Saddlebag Stewardship #5

onedollarIn reflecting on the parable of the Widow’s Mite in Mark 12:42-44, Asbury started a fund for the general church to help provide for preachers and their families.  John Wigger writes:

As he traveled with Bond, Asbury collected small contributions from whomever was willing for what he called his “mite subscription,” after the story of the widow’s mite (Mark 12:42-44).  Bond says that Asbury started this fund after hearing “an account of the great deficiency in the preacher’s quarterage in the New-England Conference.  The bishop thought it most likely that the same deficiency would prevail in Ohio and Tennessee conferences, and that many of the preachers, especially those with families, would suffer, or have to locate; in order to seek support by their own industry in some secular imployment [sic].”  If the plan generated a surplus, Asbury hoped to use it to fund German-, French-and Spanish-speaking missionaries.  No one was supposed to give more than a dollar, reflecting the grassroots nature of Asbury’s plan.  The money itself was important to Asbury, but he was also aware of the symbolic value of what he was doing.  Here was the church’s senior bishop, emaciated, poor, and suffering, begging for those in need.  Poverty was nothing to be ashamed of, just the opposite.  Social pretension was the enemy of true religion, of this Asbury remained sure.  Why else limit contributions to a dollar? (American Saint, 396-97).

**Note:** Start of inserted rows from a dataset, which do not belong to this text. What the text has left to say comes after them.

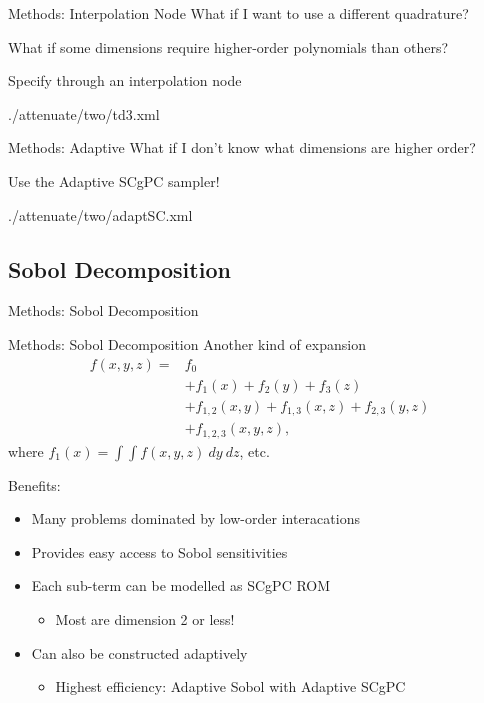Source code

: \documentclass[t,9pt,svgnames]{beamer}
\begin{document}
\begin{frame}{Methods: Interpolation Node}
  What if I want to use a different quadrature?

  What if some dimensions require higher-order polynomials than others?

  Specify through an interpolation node
  
          {./attenuate/two/td3.xml}
  
\end{frame}

\begin{frame}{Methods: Adaptive}
  What if I don't know what dimensions are higher order?

  Use the Adaptive SCgPC sampler!
  
          {./attenuate/two/adaptSC.xml}
\end{frame}

\subsection{Sobol Decomposition}
\begin{frame}{Methods: Sobol Decomposition}
\end{frame}

\begin{frame}{Methods: Sobol Decomposition}
  Another kind of expansion
  \begin{align*}
    f(x,y,z) =& f_0 \\
             &+ f_1(x) + f_2(y) + f_3(z)\\
             &+ f_{1,2}(x,y) + f_{1,3}(x,z) + f_{2,3}(y,z) \\
             &+ f_{1,2,3}(x,y,z),
  \end{align*}
  where $f_1(x)=\int\int f(x,y,z)\ dy\ dz$, etc.

  Benefits:
  \begin{itemize}
    \item Many problems dominated by low-order interacations
    \item Provides easy access to Sobol sensitivities
    \item Each sub-term can be modelled as SCgPC ROM
    \begin{itemize}
      \item Most are dimension 2 or less!
    \end{itemize}
    \item Can also be constructed adaptively
    \begin{itemize}
      \item Highest efficiency: Adaptive Sobol with Adaptive SCgPC
    \end{itemize}
  \end{itemize}
\end{frame}
\end{document}
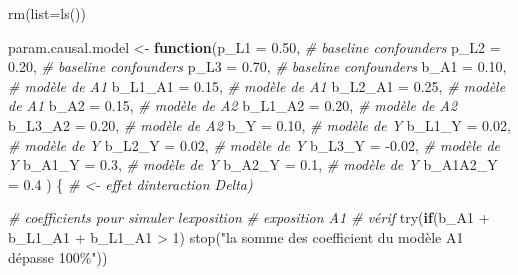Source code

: \documentclass[
]{book}
\newenvironment{Shaded}{\begin{snugshade}}{\end{snugshade}}
\newcommand{\AttributeTok}[1]{\textcolor[rgb]{0.77,0.63,0.00}{#1}}
\newcommand{\CommentTok}[1]{\textcolor[rgb]{0.56,0.35,0.01}{\textit{#1}}}
\newcommand{\ControlFlowTok}[1]{\textcolor[rgb]{0.13,0.29,0.53}{\textbf{#1}}}
\newcommand{\DecValTok}[1]{\textcolor[rgb]{0.00,0.00,0.81}{#1}}
\newcommand{\FloatTok}[1]{\textcolor[rgb]{0.00,0.00,0.81}{#1}}
\newcommand{\FunctionTok}[1]{\textcolor[rgb]{0.00,0.00,0.00}{#1}}
\newcommand{\NormalTok}[1]{#1}
\newcommand{\OtherTok}[1]{\textcolor[rgb]{0.56,0.35,0.01}{#1}}
\newcommand{\SpecialCharTok}[1]{\textcolor[rgb]{0.00,0.00,0.00}{#1}}
\newcommand{\StringTok}[1]{\textcolor[rgb]{0.31,0.60,0.02}{#1}}
\begin{document}
\begin{Shaded}
\begin{Highlighting}[]
  \FunctionTok{rm}\NormalTok{(}\AttributeTok{list=}\FunctionTok{ls}\NormalTok{())}

\NormalTok{  param.causal.model }\OtherTok{\textless{}{-}} \ControlFlowTok{function}\NormalTok{(}\AttributeTok{p\_L1 =} \FloatTok{0.50}\NormalTok{, }\CommentTok{\# baseline confounders}
                                 \AttributeTok{p\_L2 =} \FloatTok{0.20}\NormalTok{, }\CommentTok{\# baseline confounders}
                                 \AttributeTok{p\_L3 =} \FloatTok{0.70}\NormalTok{, }\CommentTok{\# baseline confounders}
                                 \AttributeTok{b\_A1 =} \FloatTok{0.10}\NormalTok{,    }\CommentTok{\# modèle de A1}
                                 \AttributeTok{b\_L1\_A1 =} \FloatTok{0.15}\NormalTok{, }\CommentTok{\# modèle de A1}
                                 \AttributeTok{b\_L2\_A1 =} \FloatTok{0.25}\NormalTok{, }\CommentTok{\# modèle de A1}
                                 \AttributeTok{b\_A2 =} \FloatTok{0.15}\NormalTok{,    }\CommentTok{\# modèle de A2}
                                 \AttributeTok{b\_L1\_A2 =} \FloatTok{0.20}\NormalTok{, }\CommentTok{\# modèle de A2 }
                                 \AttributeTok{b\_L3\_A2 =} \FloatTok{0.20}\NormalTok{, }\CommentTok{\# modèle de A2}
                                 \AttributeTok{b\_Y =} \FloatTok{0.10}\NormalTok{,      }\CommentTok{\# modèle de Y}
                                 \AttributeTok{b\_L1\_Y =} \FloatTok{0.02}\NormalTok{,   }\CommentTok{\# modèle de Y}
                                 \AttributeTok{b\_L2\_Y =} \FloatTok{0.02}\NormalTok{,   }\CommentTok{\# modèle de Y}
                                 \AttributeTok{b\_L3\_Y =} \SpecialCharTok{{-}}\FloatTok{0.02}\NormalTok{,  }\CommentTok{\# modèle de Y}
                                 \AttributeTok{b\_A1\_Y =} \FloatTok{0.3}\NormalTok{,    }\CommentTok{\# modèle de Y}
                                 \AttributeTok{b\_A2\_Y =} \FloatTok{0.1}\NormalTok{,    }\CommentTok{\# modèle de Y}
                                 \AttributeTok{b\_A1A2\_Y =} \FloatTok{0.4}\NormalTok{ ) \{ }\CommentTok{\# \textless{}{-} effet d\textquotesingle{}interaction Delta)}

  \CommentTok{\# coefficients pour simuler l\textquotesingle{}exposition}
  \CommentTok{\# exposition A1  \# vérif}
  \FunctionTok{try}\NormalTok{(}\ControlFlowTok{if}\NormalTok{(b\_A1 }\SpecialCharTok{+}\NormalTok{ b\_L1\_A1 }\SpecialCharTok{+}\NormalTok{ b\_L1\_A1 }\SpecialCharTok{\textgreater{}} \DecValTok{1}\NormalTok{) }
    \FunctionTok{stop}\NormalTok{(}\StringTok{"la somme des coefficient du modèle A1 dépasse 100\%"}\NormalTok{))}
  

\end{Highlighting}
\end{Shaded}
\end{document}
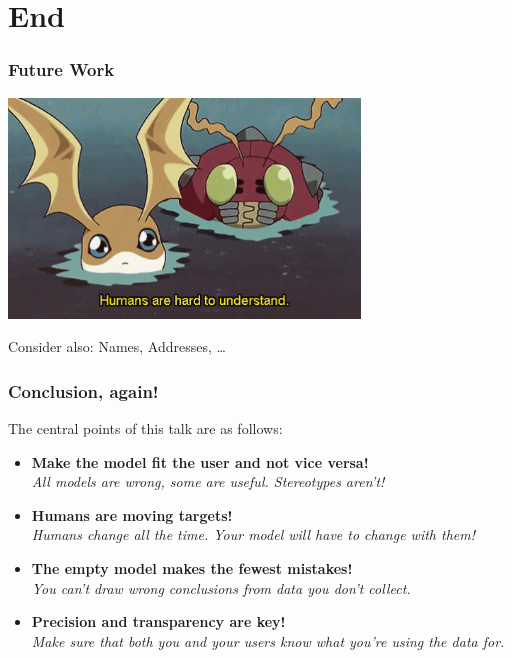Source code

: \documentclass[aspectratio=169,x11names]{beamer}
\begin{document}
\section{End}

\begin{frame}
\frametitle{Future Work}

\begin{center}
\includegraphics[width=0.7\textwidth,keepaspectratio]{images/humans.png} 
\large\medskip

Consider also: Names, Addresses, \dots
\end{center}
\end{frame}

\begin{frame}
\frametitle{Conclusion, again!}
\large
The central points of this talk are as follows:\bigskip

\begin{itemize}
\item \textbf{Make the model fit the user and not vice versa!}\\
\emph{All models are wrong, some are useful. Stereotypes aren't!}\medskip
\item \textbf{Humans are moving targets!}\\
\emph{Humans change all the time. Your model will have to change with them!}\medskip
\item \textbf{The empty model makes the fewest mistakes!}\\
\emph{You can't draw wrong conclusions from data you don't collect.}\medskip
\item \textbf{Precision and transparency are key!}\\
\emph{Make sure that both you and your users know what you're using the data for.}
\end{itemize}

\end{frame}
\end{document}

I think it is interesting that Asbury decided on a method of raising money for a specific project by limiting donations.  This seems counter-intuitive to us, and indeed it may be.  I’m not suggesting that we follow a similar pattern in our church now, but I do think this example serves to remind us of the importance of every person doing what they can.

The Gospel lesson for this Sunday’s service is the parable of the talents from Matthew 25:14-30.  A wealthy master leaves on a journey and puts three of his servants in charge of a vast sum of money.  Two of them double it by the time the master returns, but the third servant buries the talent he was given in the ground (out of fear).  Many followers of Jesus don’t believe that their gifts–financial or otherwise–are worth much so they decide not to use them or offer them in the service of the Church.  This parable, and the example of Asbury’s “mite subscription” serves to remind each of us of the importance of everyone doing their part–no matter how small that may be.  Doing small things for the church is just as important as doing large things!  Please, think about ways this week that you might be able to accomplish something small for the church.  And, thanks for all that you do!  It does make a difference.

Saddlebag Stewardship #4

prosperity-gospel1Almost everyone in our society would agree that poverty is a bad thing.  Poverty is something that even we in the church have a responsibility to help those less fortunate than ourselves to “get out of.”  Poverty is bad, and having money is good, right?  Well, Francis Asbury wouldn’t have necessarily agreed with our culture’s analysis of poverty.  John Wigger writes:

The only acceptable course was to live in a state of voluntary poverty, or as close to it as decency allowed.  Writing to an English correspondent in August 1788, Asbury noted with satisfaction that he could hardly afford “one coat on my yearly allowance.”  “Our connection is very poor, and our preachers on the frontiers labor the whole year for 6 to 8 pounds,” which, in Asbury’s mind, was a good thing.  His belief in the virtue of poverty was one of the reasons he clung to the practice of paying all of the preachers the same salary ($64 a year), whether probationers or bishops.  This had the virtue of reducing competition for more affluent, usually urban, circuits, since the preachers assigned to those circuits couldn’t expect to benefit much from the relative wealth of their congregations.  Offering better salaries on circuits that could support them would have drawn more candidates into the ministry and kept others from locating, but only at the risk of making money a motivation for preaching.  (American Saint, 176).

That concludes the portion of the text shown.